As for the last day of the conference, the students engaged in some exercises worthy of Track Two’s mother organization, the Esalen Institute. Led by American performer and dancer Joe Orrach, the twenty-somethings expressed deep feelings by digging into their personal histories. Here are a few pictures of their day:
Meanwhile, the professors, organizers and other “grown-ups” attending the conference dug into their own feelings about the past three days. Some felt that an opportunity to air out the political dirty laundry was missed, although one said, “Perhaps we didn’t discuss politics because we didn’t want to.” More often the attitude of the older attendees was positive: one woman was warmed by the impact of realizing how similar people everywhere really are. A Russian professor was interested in the level of audience engagement throughout the conference, a regular feature of American events, while an American was impressed by the openness of the young Russians to new forms of dialogue.
Nevertheless, the deteriorating relationship between our countries was on many minds. We live in times of mistrust bordering on hysteria, a fact brought home by this article in Medium online magazine. Titled Mueller, Trump and Putin, and written by a Democratic political operative, it spends one paragraph lambasting Donald Trump and the rest practically apoplectic about Vladimir Putin. Nonetheless, all the author’s claims of Russian “criminality and anti-democratic skullduggery” are hedged with phrases including “alleged,” “might well be,” “appears to be,” and even, “There is no way, at this juncture, to verify the accuracy” of these accusations. This is not fake news, it is anti-Russian propaganda. Confronted with this daily bombardment, just watching Americans and Russians talking and laughing was more powerful than the organizers thought it could be. (By the way, for a more accurate description of the facts of the Russian-American argument, written by an actual journalist, see The Quiet American: Behind the US-Russian Imbroglio, by Keith Gessen, a recent New York Times article ).
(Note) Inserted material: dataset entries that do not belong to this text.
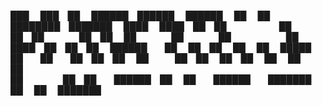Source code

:
███    ███ ██  ██████ ██████   ██████  ██      ██ ████████ ███████ 
████  ████ ██ ██      ██   ██ ██    ██ ██      ██    ██    ██      
██ ████ ██ ██ ██      ██████  ██    ██ ██      ██    ██    █████   
██  ██  ██ ██ ██      ██   ██ ██    ██ ██      ██    ██    ██      
██      ██ ██  ██████ ██   ██  ██████  ███████ ██    ██    ███████ 
                                                                   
For a final thought on this situation, I turned to Charles Maynes, a radio journalist attending the conference. Charles has unique insight on Russia and America: the son of a respected American journalist who was stationed in Moscow when he was a child, Charles is an American who has lived in Russia for the last twelve years, reporting for NPR and others.
He felt that Russia is, in effect, the safest enemy America could have. This is the enemy we know. Despite the fact that our nuclear missiles are still pointed at each other, we are rivals who have, through rancor and hard times, never let those weapons loose. And, he said, “I am not afraid that a Russian is going to show up in Times Square with a dirty bomb in a suitcase.” I had to agree.